What "Cowardly" Alex Jones Does Not Understand About Ye
Alex Jones joined Steven Crowder to backstab Ye and Nick Fuentes
During Ye’s interview on Alex Jones’ show last Thursday, the most creative man on the planet expressed a cornerstone belief in his potential Christian Nationalist campaign for president. Ye made a declarative statement on the topic of the Jewish people, National Socialists, and their leader Adolf Hitler. Stating that he has intentional and radical love for every person including all three of these groups, Ye bucked the paradigm that has relegated the utter mention of Hitler as the lowest form of evil.
To be a radical Christian in the modern age one must grab the reigns of contemporary thought and drive a stake clear through the engine that powers the demonic beast. As Christians, we cannot make a definitive statement on the state of Adolf Hitler’s soul and any other Nazi who participated in the German political movement. We are not allotted the divine capacity of judgment and therefore must humbly reproach from the earnest desire to cast damnation on those with materially obvious ends in their spiritual life. Only salvation secured in Christ’s victory has deigned us worthy of the opportunity to be in eternal communion with God in Heaven. We of course hate the sin that is caused by the action of any human, but this hatred becomes unhealthy and unholy when we attach these sins directly to the souls of individuals within a particular time and particular place.

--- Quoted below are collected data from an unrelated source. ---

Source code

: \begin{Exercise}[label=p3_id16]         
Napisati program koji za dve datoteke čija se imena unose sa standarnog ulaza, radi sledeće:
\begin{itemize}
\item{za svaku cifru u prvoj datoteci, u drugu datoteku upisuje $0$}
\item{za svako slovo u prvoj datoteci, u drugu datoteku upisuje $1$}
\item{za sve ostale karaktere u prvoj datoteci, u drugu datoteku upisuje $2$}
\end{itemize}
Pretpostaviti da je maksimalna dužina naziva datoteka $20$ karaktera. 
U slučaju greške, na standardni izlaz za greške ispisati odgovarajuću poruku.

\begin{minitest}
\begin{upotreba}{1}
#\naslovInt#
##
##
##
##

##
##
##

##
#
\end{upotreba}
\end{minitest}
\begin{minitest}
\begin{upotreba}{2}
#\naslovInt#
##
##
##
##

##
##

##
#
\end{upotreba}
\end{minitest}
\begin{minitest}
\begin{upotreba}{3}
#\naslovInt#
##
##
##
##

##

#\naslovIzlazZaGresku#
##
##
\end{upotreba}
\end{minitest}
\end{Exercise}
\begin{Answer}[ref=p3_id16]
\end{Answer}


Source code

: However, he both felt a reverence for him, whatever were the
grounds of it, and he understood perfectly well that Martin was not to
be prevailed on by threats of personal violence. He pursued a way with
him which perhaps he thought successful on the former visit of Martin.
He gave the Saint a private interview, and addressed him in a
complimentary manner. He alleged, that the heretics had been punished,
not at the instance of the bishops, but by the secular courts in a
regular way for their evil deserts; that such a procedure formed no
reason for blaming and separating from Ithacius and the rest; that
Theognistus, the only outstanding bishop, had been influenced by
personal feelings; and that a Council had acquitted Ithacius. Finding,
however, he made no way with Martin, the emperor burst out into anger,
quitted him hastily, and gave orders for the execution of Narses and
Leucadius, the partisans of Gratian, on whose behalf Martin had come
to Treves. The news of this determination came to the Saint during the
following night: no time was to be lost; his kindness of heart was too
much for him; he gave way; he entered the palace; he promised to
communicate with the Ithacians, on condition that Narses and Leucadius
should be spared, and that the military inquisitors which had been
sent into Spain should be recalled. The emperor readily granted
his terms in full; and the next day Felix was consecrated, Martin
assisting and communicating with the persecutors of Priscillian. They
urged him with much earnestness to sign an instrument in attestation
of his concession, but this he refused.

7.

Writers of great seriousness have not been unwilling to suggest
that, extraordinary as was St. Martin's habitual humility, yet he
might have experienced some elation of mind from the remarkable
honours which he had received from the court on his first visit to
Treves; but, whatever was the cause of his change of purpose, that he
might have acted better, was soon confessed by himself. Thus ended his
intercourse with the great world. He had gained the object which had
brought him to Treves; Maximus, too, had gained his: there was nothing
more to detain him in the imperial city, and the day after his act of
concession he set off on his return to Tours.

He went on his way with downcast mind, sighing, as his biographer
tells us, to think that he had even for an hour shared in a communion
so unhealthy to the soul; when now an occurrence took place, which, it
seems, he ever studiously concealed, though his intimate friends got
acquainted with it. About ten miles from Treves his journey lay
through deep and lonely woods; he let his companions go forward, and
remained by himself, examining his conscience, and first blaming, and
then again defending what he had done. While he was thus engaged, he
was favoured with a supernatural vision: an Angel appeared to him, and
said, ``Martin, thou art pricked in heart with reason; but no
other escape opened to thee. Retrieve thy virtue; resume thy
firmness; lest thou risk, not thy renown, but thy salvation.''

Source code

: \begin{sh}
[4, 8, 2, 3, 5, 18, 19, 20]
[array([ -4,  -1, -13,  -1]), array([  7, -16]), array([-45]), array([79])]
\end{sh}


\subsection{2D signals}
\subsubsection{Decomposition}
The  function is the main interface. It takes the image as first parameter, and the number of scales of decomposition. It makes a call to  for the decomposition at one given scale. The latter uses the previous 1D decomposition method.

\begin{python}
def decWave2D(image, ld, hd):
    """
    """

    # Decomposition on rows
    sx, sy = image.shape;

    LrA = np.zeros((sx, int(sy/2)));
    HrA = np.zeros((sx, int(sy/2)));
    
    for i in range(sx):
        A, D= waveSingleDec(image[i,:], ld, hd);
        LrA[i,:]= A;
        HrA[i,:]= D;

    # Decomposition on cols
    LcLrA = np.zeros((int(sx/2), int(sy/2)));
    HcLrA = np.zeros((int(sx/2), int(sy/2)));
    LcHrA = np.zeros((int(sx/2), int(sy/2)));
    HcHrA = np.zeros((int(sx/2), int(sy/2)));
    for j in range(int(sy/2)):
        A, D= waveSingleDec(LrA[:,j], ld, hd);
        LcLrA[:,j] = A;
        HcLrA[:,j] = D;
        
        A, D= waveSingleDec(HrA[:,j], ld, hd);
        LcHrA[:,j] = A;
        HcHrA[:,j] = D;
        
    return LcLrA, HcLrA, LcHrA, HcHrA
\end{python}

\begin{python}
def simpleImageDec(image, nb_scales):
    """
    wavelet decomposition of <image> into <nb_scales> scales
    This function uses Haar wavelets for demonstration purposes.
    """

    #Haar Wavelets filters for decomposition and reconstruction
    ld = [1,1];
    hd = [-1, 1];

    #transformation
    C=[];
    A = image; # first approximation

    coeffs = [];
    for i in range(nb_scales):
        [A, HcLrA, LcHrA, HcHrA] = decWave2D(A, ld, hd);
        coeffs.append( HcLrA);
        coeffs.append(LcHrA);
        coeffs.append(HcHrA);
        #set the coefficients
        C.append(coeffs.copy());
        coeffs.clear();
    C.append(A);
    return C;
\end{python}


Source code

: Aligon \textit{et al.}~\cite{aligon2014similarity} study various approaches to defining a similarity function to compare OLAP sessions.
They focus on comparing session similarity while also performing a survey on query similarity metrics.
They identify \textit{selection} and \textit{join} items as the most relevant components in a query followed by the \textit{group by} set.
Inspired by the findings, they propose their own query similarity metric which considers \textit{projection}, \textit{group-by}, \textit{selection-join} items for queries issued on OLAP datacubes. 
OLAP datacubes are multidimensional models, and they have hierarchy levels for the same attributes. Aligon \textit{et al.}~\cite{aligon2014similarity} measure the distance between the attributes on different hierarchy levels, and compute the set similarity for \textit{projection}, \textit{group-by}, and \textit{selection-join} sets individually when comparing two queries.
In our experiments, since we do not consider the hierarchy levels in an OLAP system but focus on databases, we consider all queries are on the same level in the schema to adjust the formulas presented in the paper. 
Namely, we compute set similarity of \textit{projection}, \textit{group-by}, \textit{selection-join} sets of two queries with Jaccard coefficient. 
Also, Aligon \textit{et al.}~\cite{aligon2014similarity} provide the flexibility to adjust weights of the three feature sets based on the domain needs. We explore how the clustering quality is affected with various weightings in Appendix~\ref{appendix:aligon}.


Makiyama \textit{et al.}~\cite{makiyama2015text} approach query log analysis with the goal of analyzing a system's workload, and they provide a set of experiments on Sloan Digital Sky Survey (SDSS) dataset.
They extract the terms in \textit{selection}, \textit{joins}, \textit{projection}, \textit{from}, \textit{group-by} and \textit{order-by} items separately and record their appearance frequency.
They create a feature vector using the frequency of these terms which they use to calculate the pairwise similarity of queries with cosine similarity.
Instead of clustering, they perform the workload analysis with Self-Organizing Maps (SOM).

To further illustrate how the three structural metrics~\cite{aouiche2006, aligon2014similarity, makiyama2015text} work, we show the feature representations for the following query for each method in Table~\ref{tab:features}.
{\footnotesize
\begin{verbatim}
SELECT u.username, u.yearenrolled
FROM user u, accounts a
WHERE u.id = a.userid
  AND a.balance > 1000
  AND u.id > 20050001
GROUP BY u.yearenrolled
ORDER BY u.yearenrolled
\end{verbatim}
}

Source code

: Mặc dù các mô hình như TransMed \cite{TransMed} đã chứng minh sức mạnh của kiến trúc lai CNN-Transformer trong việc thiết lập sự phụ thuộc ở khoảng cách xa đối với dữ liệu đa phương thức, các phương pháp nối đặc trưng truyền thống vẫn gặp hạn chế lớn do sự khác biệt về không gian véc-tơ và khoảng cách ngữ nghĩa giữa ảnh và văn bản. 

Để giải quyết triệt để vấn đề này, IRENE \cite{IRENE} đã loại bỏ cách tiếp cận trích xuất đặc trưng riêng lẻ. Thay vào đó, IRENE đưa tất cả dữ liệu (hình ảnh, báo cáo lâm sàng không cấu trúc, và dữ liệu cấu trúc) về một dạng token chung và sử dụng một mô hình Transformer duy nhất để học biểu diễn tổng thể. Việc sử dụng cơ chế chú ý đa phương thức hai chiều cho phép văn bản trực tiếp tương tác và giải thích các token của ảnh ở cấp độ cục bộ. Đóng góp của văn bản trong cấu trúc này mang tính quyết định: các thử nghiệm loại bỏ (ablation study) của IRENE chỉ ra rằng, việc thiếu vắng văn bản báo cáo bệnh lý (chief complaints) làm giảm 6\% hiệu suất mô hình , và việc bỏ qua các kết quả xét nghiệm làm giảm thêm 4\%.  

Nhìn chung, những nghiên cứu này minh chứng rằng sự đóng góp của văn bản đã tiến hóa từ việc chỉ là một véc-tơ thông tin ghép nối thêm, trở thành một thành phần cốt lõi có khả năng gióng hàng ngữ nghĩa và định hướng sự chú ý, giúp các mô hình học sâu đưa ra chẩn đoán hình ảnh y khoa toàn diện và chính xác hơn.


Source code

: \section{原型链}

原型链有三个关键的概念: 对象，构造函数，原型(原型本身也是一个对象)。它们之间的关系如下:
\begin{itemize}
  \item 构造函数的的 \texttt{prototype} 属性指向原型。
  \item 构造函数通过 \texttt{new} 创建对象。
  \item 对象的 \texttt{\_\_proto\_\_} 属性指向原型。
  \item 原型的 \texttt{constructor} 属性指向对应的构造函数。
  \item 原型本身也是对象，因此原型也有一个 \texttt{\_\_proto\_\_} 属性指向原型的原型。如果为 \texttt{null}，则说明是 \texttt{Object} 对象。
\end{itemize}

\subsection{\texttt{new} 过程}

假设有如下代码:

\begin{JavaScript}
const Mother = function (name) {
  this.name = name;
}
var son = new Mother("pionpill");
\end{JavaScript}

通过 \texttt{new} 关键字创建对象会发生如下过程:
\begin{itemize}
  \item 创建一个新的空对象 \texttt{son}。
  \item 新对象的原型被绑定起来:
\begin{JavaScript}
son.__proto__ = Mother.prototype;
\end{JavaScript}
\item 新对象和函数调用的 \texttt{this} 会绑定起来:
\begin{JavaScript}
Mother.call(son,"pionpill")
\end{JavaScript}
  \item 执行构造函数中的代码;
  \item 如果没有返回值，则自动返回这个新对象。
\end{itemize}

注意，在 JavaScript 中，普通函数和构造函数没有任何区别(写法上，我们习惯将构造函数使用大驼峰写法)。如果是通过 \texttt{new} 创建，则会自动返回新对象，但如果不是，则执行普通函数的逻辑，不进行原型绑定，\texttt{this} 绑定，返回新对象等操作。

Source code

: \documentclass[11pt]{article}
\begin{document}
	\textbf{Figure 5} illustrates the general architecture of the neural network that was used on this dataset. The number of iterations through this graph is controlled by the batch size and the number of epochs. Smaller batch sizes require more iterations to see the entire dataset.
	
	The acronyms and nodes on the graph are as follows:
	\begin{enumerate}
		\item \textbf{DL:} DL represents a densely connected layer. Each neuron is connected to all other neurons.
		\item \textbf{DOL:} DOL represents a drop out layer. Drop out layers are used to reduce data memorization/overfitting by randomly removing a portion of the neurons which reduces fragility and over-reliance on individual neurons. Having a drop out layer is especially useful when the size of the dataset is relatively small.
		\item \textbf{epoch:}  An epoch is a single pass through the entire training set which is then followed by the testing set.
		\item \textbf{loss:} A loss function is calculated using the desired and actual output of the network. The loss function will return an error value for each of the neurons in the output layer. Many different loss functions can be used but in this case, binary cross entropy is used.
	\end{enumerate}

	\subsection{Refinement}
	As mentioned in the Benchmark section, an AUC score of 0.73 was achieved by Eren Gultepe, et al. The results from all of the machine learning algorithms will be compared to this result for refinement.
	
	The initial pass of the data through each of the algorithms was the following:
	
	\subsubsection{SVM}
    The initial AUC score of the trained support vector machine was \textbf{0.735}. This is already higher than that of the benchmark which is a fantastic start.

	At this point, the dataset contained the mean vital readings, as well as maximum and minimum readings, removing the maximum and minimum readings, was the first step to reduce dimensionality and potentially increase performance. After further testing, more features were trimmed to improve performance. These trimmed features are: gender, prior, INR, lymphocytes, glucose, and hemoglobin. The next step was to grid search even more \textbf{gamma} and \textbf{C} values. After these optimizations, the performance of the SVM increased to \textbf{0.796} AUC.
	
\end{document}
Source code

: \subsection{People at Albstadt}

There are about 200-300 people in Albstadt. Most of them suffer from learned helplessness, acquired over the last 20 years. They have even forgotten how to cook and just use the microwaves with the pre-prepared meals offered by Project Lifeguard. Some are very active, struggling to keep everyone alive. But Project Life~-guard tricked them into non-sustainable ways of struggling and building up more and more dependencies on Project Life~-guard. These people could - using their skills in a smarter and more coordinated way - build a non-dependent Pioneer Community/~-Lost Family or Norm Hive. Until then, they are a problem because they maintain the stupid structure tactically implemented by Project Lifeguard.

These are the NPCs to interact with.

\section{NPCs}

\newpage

Alex Jones joined Steven Crowder earlier today to turn his back on Nick Fuentes and mimic the old “Hitler is evil” routine. Spending the entire interview referring to Nick in a degrading manner and diminishing the political relationship the two had forged over the past few years. In addition, Jones took time to portray Ye as being ignorant of history and even suggested that he was crazy.
After a long-winded interview regurgitating talking points you would hear from the ADL or NBC, the mental divide between the truth and the modern political landscape became apparent through an unsuspecting host in Jones.
What Alex Jones does not understand about saying “I like Hitler” is that the statement intentionally denies the constructed reality of evil to bring attention to the evil at hand now. The purpose of saying the one declarative statement that would be met with scorn in every household in the country is to break free of the mental framework that has been built for the last 75 years.
To truly be free is to think and express freely. World War II ended long ago and it is time to destroy the old ways of think that hold us hostage through means of generational guilt expressed in media, education, banking, and politics. Declaring “I like Hitler” or “Hitler is not in hell” is not a positive endorsement of the negative aspects of a political movement from antiquity, but it is to embrace reality and identify that evil is now, it is real and in front of us. No amount of hatred can change the past, and no amount of anxiety can change the future.